──────── DATA FOR REVIEW ────────

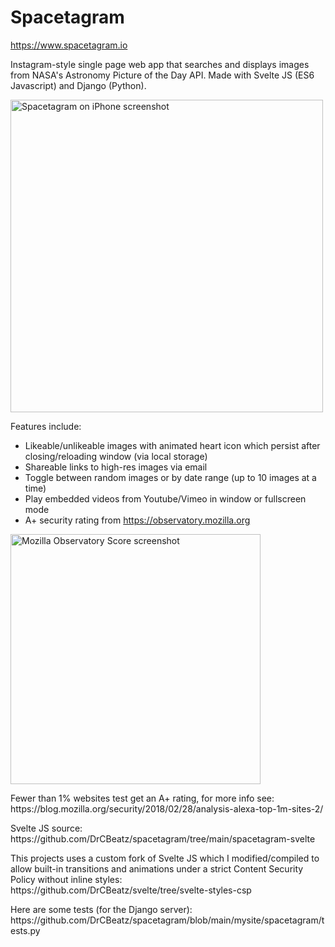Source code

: # Spacetagram
https://www.spacetagram.io
<br>
<p>Instagram-style single page web app that searches and displays images from NASA's Astronomy Picture of the Day API. Made with Svelte JS (ES6 Javascript) and Django (Python).</p>


<img src="https://www.spacetagram.io/static/img/spacetagram_iphone.png" alt="Spacetagram on iPhone screenshot" height="500"/>

Features include:
- Likeable/unlikeable images with animated heart icon which persist after closing/reloading window (via local storage)
- Shareable links to high-res images via email
- Toggle between random images or by date range (up to 10 images at a time)
- Play embedded videos from Youtube/Vimeo in window or fullscreen mode
- A+ security rating from https://observatory.mozilla.org

<img src="https://www.spacetagram.io/static/img/spacetagram_observatory_score.png" alt="Mozilla Observatory Score screenshot" height = "400"/>

<p>Fewer than 1% websites test get an A+ rating, for more info see:
<br>https://blog.mozilla.org/security/2018/02/28/analysis-alexa-top-1m-sites-2/</p>

<p>Svelte JS source:
<br>
https://github.com/DrCBeatz/spacetagram/tree/main/spacetagram-svelte</p>

<p>This projects uses a custom fork of Svelte JS which I modified/compiled to allow built-in transitions and animations under a strict Content Security Policy without inline styles:
<br>
https://github.com/DrCBeatz/svelte/tree/svelte-styles-csp</p>

<p>Here are some tests (for the Django server):
<br>https://github.com/DrCBeatz/spacetagram/blob/main/mysite/spacetagram/tests.py</p>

────────

• **WHAT THE TASK ASKS**: Your answer should be the lines from the first record down to the line containing "https://github.com/DrCBeatz/svelte/tree/svelte-styles-csp</p>", restated exactly, with no pictures.

• **TASK SOLUTION**:
Source code

: # Spacetagram
https://www.spacetagram.io
<br>
<p>Instagram-style single page web app that searches and displays images from NASA's Astronomy Picture of the Day API. Made with Svelte JS (ES6 Javascript) and Django (Python).</p>


<img src="https://www.spacetagram.io/static/img/spacetagram_iphone.png" alt="Spacetagram on iPhone screenshot" height="500"/>

Features include:
- Likeable/unlikeable images with animated heart icon which persist after closing/reloading window (via local storage)
- Shareable links to high-res images via email
- Toggle between random images or by date range (up to 10 images at a time)
- Play embedded videos from Youtube/Vimeo in window or fullscreen mode
- A+ security rating from https://observatory.mozilla.org

<img src="https://www.spacetagram.io/static/img/spacetagram_observatory_score.png" alt="Mozilla Observatory Score screenshot" height = "400"/>

<p>Fewer than 1% websites test get an A+ rating, for more info see:
<br>https://blog.mozilla.org/security/2018/02/28/analysis-alexa-top-1m-sites-2/</p>

<p>Svelte JS source:
<br>
https://github.com/DrCBeatz/spacetagram/tree/main/spacetagram-svelte</p>

<p>This projects uses a custom fork of Svelte JS which I modified/compiled to allow built-in transitions and animations under a strict Content Security Policy without inline styles:
<br>
https://github.com/DrCBeatz/svelte/tree/svelte-styles-csp</p>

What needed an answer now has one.